Preliminary development of a multi-physics coupled fuel performance code for annular fuel analysis under normal conditions

Abstract

Benefitted from its dual-cooled structure, annular fuel may enhance fuel performance against conventional solid fuel. To aid the potential deployment of annular fuel, fuel performance analysis can be beneficial. In this study, leveraging the open-source Multiphysics Object-Oriented Simulation Environment (MOOSE), a finite element method (FEM) based fuel performance code, have been preliminarily developed for annular fuel, where governing equations for both fuel and coolant are solved in a fully coupled manner. Afterward, assessments of the developed codes were conducted through selected cases to improve the confidence of code predictions. Then, a comprehensive analysis of annular fuel and its fuel performance comparison against solid fuel were completed. Meanwhile, the uncertainty of fuel relocation on fuel performance was investigated.
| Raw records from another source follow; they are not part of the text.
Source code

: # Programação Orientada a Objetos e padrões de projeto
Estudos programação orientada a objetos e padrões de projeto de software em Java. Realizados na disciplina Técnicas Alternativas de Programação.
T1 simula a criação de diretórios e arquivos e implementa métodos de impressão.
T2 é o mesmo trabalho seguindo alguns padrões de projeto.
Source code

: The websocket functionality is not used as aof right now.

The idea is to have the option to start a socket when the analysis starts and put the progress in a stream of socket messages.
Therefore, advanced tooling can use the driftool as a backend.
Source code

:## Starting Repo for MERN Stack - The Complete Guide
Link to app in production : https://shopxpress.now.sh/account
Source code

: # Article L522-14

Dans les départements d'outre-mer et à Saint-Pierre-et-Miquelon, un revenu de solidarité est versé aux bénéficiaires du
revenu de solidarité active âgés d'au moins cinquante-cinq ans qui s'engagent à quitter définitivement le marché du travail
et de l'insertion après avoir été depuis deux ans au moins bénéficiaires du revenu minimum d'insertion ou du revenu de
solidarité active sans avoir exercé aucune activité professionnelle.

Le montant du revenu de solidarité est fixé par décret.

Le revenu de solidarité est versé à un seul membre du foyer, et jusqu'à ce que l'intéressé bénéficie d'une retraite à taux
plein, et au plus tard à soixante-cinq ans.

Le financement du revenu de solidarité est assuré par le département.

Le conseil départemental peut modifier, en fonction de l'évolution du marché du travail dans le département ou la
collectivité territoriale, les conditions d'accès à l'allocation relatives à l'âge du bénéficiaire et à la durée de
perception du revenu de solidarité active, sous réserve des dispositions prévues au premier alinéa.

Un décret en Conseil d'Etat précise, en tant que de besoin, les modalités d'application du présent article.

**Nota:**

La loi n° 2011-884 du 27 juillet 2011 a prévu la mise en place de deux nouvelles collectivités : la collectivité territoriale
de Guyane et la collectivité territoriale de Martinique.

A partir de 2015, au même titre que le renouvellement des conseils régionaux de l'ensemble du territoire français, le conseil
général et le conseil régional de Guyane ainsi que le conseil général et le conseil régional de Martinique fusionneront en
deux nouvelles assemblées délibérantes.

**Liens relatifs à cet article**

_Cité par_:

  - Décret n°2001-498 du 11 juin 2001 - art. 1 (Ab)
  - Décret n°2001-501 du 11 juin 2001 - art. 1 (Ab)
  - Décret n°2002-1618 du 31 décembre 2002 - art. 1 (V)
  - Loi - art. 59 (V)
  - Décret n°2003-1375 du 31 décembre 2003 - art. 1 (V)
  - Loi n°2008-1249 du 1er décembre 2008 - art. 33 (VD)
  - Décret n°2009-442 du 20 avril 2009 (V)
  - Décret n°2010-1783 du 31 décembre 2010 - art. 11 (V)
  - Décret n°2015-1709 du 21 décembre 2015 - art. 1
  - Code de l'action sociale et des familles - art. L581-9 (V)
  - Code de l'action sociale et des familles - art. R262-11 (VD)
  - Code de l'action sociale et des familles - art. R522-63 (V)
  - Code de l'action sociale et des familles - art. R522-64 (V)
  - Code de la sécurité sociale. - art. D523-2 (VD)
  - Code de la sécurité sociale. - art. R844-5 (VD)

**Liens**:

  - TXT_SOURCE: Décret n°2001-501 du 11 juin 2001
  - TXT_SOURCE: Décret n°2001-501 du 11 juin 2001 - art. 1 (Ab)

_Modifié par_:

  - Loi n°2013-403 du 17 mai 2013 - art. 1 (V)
The results suggest that the (1) predictions by the developed code are reasonable, (2) fuel rod temperature & fission gas release can be notably reduced even under elevated rod power (∼1.2x solid fuel power) when annular fuel is employed, (3) the uncertainty of fuel relocation plays a vital role for fuel heat split between internal and external coolant channels which should be considered to evaluate its thermal–hydraulic performance.